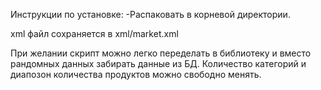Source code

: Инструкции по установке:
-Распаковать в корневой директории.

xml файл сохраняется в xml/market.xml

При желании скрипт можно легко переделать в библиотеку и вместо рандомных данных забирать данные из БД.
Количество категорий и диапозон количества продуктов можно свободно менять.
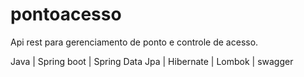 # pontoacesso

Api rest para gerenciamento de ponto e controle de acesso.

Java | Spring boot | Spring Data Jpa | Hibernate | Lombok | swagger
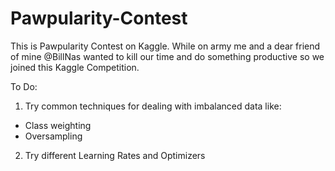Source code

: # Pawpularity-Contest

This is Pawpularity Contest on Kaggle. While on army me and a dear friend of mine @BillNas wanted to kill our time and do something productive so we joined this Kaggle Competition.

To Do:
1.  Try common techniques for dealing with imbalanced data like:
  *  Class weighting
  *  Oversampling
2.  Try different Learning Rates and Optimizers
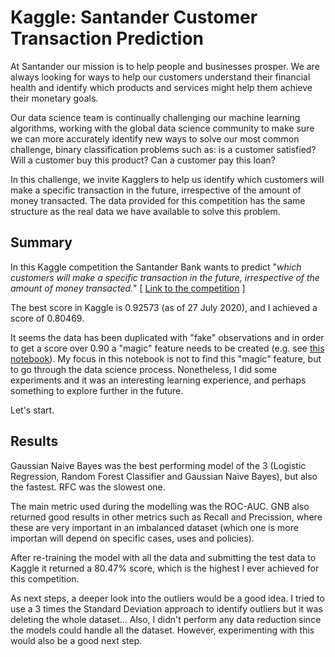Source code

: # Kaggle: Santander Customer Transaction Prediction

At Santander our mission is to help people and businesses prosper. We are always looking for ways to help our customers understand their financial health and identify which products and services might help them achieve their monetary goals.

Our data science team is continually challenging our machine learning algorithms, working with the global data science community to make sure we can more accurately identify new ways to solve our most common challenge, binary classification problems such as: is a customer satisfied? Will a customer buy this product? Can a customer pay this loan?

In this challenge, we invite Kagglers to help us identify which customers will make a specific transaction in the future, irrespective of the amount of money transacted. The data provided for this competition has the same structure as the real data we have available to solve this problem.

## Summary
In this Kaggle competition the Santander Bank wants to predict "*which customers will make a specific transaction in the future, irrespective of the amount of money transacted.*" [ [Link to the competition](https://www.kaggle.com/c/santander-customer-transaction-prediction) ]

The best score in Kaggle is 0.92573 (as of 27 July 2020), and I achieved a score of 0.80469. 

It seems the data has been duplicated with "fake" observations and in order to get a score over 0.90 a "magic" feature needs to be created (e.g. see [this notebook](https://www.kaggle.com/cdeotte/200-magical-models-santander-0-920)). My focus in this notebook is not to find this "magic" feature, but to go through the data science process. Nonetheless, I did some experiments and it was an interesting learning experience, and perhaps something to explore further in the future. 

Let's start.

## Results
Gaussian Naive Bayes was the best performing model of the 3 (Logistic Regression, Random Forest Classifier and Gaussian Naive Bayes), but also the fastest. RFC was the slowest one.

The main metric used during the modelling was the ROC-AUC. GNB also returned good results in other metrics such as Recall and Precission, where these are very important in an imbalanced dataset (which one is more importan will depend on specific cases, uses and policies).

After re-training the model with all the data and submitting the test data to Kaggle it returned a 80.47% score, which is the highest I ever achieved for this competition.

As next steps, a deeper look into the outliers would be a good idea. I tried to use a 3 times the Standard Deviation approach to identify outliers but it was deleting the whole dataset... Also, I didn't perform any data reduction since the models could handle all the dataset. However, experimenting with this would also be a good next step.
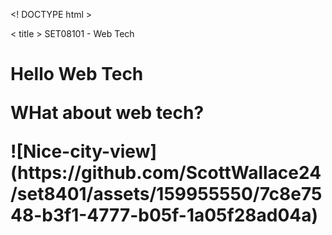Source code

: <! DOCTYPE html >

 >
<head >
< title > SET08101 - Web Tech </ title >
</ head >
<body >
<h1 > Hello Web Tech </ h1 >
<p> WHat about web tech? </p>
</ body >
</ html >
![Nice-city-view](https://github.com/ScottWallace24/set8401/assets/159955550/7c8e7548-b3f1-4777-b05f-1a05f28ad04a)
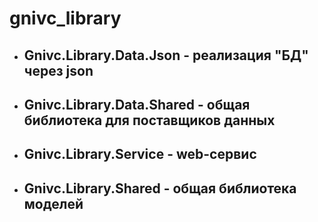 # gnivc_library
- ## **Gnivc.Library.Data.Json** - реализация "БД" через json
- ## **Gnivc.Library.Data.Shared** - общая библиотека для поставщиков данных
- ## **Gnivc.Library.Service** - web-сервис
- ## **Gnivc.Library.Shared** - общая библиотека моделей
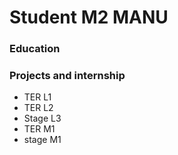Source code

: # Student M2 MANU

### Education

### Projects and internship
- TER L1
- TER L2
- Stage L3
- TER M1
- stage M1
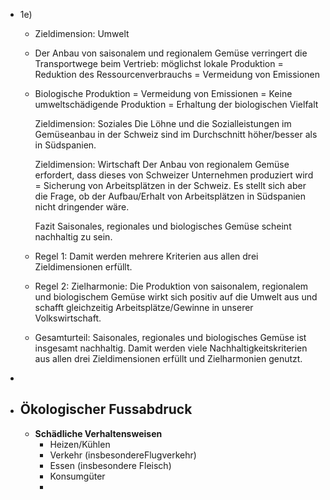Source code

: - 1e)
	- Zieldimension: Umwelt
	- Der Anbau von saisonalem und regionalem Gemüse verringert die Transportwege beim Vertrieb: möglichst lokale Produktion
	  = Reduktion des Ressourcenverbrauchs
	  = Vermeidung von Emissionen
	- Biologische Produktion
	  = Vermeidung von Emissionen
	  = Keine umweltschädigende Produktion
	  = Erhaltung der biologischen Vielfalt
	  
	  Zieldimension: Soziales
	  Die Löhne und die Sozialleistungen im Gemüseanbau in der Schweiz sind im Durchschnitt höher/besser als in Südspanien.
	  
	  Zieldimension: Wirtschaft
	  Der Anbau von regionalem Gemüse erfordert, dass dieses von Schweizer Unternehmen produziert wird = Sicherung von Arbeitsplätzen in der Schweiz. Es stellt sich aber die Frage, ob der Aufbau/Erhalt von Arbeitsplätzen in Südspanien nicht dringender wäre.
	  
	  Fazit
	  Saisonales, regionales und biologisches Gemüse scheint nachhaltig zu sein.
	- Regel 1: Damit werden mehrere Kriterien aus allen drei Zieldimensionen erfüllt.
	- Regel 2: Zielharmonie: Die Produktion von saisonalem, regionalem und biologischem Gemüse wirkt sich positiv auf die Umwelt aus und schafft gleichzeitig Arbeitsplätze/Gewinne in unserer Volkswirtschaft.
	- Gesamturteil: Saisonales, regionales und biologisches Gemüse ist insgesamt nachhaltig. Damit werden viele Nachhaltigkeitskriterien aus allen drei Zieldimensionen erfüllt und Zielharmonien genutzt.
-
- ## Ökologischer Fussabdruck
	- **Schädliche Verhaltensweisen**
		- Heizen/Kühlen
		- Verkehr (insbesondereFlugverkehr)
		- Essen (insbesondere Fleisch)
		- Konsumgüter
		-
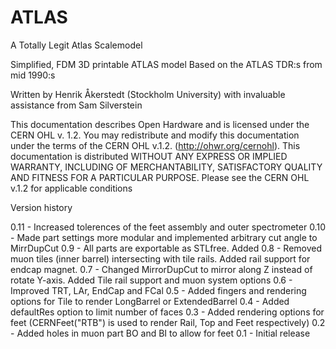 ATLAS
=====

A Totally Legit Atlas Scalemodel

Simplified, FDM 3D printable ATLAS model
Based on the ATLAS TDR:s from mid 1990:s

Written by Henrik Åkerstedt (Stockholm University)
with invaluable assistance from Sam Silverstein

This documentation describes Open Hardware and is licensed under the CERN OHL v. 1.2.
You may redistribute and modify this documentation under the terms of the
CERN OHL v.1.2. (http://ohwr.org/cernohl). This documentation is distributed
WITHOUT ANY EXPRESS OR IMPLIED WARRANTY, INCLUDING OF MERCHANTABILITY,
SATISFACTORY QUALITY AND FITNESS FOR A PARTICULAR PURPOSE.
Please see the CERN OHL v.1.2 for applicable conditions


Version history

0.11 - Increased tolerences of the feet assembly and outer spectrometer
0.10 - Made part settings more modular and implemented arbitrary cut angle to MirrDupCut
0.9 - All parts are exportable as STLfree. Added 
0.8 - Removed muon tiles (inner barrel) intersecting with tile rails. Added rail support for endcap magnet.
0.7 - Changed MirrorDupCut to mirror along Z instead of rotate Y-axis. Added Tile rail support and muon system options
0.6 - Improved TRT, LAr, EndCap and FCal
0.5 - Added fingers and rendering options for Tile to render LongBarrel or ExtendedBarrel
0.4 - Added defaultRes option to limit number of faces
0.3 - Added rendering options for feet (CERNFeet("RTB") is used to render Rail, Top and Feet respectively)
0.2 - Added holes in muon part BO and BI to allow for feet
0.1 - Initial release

◆ **Task description**:
Could you retype exactly the lines above, starting at the line that contains "Der Anbau von regionalem" and ending at the line that contains "- Regel 1: Damit", and nothing more?

◆ **Task answer**:
	  Der Anbau von regionalem Gemüse erfordert, dass dieses von Schweizer Unternehmen produziert wird = Sicherung von Arbeitsplätzen in der Schweiz. Es stellt sich aber die Frage, ob der Aufbau/Erhalt von Arbeitsplätzen in Südspanien nicht dringender wäre.
	  
	  Fazit
	  Saisonales, regionales und biologisches Gemüse scheint nachhaltig zu sein.
	- Regel 1: Damit werden mehrere Kriterien aus allen drei Zieldimensionen erfüllt.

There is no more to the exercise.